The other non-traditional destinations where local export during the period under review witnessed double-digit growth included Japan $1.17 billion with 22.57 per cent growth, and China $709.06 million with 26.14 per cent growth.
Besides, export to Australia rose 13.63 per cent and reached $688.89 million, Russia 12.83 per cent to $446.94 million, and Korea 48.05 per cent to $317.72 million, the EPB data showed.
Ready-made garment (RMG) items are the major local goods shipped to India along with other products like raw jute and jute goods, fish and crustaceans, plastic and leather items, sources said.
The exporters and experts attributed the rise in export to growth in demand of these items among the Indian rising middle class.
They opined that India is a potential market, not only for RMG but also for non-RMG products.

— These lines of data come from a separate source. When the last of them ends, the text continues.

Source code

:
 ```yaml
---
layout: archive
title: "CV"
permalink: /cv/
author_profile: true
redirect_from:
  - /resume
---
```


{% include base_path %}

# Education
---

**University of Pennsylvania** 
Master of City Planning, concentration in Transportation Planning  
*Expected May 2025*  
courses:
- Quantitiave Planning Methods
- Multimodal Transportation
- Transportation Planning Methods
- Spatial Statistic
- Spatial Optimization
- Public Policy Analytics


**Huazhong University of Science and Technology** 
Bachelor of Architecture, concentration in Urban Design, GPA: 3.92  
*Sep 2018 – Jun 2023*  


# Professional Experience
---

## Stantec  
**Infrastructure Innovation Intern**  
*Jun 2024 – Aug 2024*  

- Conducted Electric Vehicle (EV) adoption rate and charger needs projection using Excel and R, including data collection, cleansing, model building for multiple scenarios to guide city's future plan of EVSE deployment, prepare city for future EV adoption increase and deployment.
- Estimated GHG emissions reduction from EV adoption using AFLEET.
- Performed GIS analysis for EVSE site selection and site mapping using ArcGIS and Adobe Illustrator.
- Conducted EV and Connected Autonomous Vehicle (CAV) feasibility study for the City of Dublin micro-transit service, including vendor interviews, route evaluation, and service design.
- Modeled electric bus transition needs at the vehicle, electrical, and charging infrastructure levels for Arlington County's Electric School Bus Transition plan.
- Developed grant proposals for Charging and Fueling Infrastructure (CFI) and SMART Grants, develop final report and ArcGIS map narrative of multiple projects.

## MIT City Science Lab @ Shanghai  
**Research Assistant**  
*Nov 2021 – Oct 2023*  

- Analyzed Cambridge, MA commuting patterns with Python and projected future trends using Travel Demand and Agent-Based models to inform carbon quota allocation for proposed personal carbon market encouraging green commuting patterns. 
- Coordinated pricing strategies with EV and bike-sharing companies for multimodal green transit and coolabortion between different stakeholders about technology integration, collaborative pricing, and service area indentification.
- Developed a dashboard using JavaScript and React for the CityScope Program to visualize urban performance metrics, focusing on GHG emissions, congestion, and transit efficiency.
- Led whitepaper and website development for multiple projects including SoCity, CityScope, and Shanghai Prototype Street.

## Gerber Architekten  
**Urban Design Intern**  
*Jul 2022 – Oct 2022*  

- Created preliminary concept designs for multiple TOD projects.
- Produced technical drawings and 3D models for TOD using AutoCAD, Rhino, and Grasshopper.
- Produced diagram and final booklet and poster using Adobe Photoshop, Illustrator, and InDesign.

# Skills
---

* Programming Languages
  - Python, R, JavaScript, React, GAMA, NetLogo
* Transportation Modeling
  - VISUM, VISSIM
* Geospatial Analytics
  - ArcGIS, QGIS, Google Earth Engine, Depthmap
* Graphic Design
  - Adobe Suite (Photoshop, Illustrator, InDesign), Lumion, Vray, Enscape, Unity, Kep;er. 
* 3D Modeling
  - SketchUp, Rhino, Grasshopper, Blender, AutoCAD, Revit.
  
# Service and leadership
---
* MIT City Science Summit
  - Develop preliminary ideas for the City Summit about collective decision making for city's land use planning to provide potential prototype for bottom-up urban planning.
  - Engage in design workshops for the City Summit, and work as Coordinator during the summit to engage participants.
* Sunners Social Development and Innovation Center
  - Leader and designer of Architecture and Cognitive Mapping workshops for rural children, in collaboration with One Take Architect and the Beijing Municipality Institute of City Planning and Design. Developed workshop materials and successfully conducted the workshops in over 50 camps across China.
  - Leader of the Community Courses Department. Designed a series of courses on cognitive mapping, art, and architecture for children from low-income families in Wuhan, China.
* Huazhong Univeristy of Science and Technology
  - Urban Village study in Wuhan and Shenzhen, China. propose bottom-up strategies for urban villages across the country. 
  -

Western retailers, having outlets in India, and Indian local brands also found sourcing their goods from Bangladesh competitive, they added.
When asked, Fazlee Shamim Ehsan, acting president of the Bangladesh Knitwear Manufacturers and Exporters Association (BKMEA), said the growing middle class in India is pushing up the demand for the locally-produced garment items there.
Besides, the western retailers, including H&M, are also opening their chain shops in India, and increasing direct sourcing from Bangladesh, he told the FE on Thursday.
The duty-free access to India has also encouraged them (western buyers) to source from Bangladesh for Indian market.
“Indian local clothing brands are also gaining confidence in our quality products.”
“India is undoubtedly a big market for Bangladesh, and locally made apparel items have huge demand there,” he added.
Local jute exporters, however, said their export to India is facing difficulties due to imposition of anti-dumping duty on jute goods by that country.
India has amended the registration rules for importing raw jute and jute products, making it mandatory for all importers to obtain no objection certificate (NOC) from the Jute Commissioner of India for each consignment, according to a recent report of the World Bank.
“The entire procedure of obtaining NOC is fraught with complexities and uncertainty, thus restricting the import of raw jute and jute products from Bangladesh,” it added.
Abdul Barik Khan, Secretary of the Bangladesh Jute Mills Association, opined that one-fourth of the total exportable jute goods of the country are shipped to India, and the exporters are facing high duty ranging between $19 and $356 per tonne.
The anti-dumping duty has severely affected export of local jute goods to India, although there is no such barrier in exporting raw jute, he noted.